Mark learned about Guido’s arrest earlier that morning. He had to leave work early — his head was nowhere but with Danny and he struggled to keep it there and not on the man who had killed him. He remembers talking to Chris that night on the phone. Chris was upset, crying over Danny’s death and wanting the worst punishment for Guido. It was a struggle for Mark himself to stay positive.
“I didn’t have anything except … anger,” Chris says. “That’s pretty much the best word I could think of toward him.”
About this series
This series was inspired by a Minneapolis Star-Tribune July 12 article headlined, “Who struck down Danny Peterson? A detective won’t let go,” about a Minnesota police department and its almost obsessive search for the driver who killed Danny.

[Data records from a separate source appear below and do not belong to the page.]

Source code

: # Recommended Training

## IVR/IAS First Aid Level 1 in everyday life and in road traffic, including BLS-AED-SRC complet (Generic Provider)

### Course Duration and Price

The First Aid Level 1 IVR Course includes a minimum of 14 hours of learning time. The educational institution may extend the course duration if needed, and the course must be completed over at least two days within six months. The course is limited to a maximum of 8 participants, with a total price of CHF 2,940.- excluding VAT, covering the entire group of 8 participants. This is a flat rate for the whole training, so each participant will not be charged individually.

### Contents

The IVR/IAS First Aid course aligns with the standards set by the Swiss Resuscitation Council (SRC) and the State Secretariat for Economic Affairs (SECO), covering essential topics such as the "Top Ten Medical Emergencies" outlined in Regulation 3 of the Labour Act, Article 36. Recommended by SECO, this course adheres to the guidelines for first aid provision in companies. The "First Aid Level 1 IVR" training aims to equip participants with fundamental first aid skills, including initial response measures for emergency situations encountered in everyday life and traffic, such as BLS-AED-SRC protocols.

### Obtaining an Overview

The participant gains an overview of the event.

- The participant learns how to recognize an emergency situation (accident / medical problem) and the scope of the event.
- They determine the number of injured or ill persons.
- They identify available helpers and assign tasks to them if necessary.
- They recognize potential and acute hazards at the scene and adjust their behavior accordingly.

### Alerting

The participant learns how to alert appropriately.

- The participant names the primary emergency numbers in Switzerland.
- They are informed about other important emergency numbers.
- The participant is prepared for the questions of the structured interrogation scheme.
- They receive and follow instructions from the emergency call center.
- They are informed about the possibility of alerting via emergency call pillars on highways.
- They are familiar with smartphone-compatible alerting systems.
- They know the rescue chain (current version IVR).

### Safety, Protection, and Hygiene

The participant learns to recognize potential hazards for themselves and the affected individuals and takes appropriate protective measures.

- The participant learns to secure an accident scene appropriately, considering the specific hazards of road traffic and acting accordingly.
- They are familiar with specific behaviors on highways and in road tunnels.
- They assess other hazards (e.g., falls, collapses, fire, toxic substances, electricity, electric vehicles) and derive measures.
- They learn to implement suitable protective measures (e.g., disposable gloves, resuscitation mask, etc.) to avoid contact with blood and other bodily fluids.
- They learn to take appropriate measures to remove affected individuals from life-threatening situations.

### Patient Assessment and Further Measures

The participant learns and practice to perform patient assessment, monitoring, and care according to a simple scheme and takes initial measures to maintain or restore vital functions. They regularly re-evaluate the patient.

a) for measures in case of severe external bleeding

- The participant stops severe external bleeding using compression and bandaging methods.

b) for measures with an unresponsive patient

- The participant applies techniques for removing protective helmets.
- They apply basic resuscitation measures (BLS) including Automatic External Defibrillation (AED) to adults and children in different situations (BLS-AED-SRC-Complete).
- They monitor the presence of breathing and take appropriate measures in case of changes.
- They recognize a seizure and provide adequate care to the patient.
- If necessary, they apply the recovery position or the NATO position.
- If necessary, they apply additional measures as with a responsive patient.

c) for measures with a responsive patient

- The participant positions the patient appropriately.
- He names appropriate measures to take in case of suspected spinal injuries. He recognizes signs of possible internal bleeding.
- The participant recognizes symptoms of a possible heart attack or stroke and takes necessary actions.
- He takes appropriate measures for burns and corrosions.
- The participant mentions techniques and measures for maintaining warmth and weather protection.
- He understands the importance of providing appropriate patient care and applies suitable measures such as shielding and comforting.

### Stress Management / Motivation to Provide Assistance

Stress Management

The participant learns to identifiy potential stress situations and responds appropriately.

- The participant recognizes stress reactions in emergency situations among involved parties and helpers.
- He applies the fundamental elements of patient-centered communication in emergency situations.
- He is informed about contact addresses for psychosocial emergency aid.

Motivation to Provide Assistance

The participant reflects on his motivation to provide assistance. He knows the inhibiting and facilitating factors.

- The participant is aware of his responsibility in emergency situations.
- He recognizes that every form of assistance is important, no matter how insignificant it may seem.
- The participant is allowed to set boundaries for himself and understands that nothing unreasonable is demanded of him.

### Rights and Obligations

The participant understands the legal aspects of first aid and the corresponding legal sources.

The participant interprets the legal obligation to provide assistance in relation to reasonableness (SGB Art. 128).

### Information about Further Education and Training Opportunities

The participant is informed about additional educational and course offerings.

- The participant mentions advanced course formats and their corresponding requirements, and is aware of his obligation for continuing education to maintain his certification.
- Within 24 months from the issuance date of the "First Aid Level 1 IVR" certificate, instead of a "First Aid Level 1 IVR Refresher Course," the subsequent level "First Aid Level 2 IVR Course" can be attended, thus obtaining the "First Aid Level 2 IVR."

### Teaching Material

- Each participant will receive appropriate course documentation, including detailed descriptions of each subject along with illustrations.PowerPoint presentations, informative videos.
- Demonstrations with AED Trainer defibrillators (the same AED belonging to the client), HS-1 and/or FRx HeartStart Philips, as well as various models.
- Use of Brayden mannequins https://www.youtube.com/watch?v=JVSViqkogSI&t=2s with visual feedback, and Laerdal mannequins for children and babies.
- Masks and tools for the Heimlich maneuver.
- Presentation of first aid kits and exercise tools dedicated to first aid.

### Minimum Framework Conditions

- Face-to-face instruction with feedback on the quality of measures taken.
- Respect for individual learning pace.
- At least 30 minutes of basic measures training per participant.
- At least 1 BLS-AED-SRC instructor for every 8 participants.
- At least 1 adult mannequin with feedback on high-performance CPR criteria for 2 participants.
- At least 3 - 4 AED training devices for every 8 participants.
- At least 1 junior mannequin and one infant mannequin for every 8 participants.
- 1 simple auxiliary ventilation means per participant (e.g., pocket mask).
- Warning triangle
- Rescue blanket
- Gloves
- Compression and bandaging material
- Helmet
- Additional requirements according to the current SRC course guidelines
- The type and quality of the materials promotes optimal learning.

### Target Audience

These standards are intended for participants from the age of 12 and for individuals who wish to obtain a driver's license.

The Daily learned from the Star-Tribune and the South Lake Minnetonka Police Department in February that the driver had been arrested and sentenced. This prompted the Daily to find out the complete story behind what happened to Danny.
The events surrounding his life and death is derived from the accounts of 10 of the major people involved, including Danny’s family and the detectives working his case. The Daily also visited the Peterson home and the spot where Danny’s accident took place.
Articles from Minnesota newspapers, the transcript of the sentencing hearing, the text of Danny’s eulogy and victim impact statements to the judge were also sources for this story.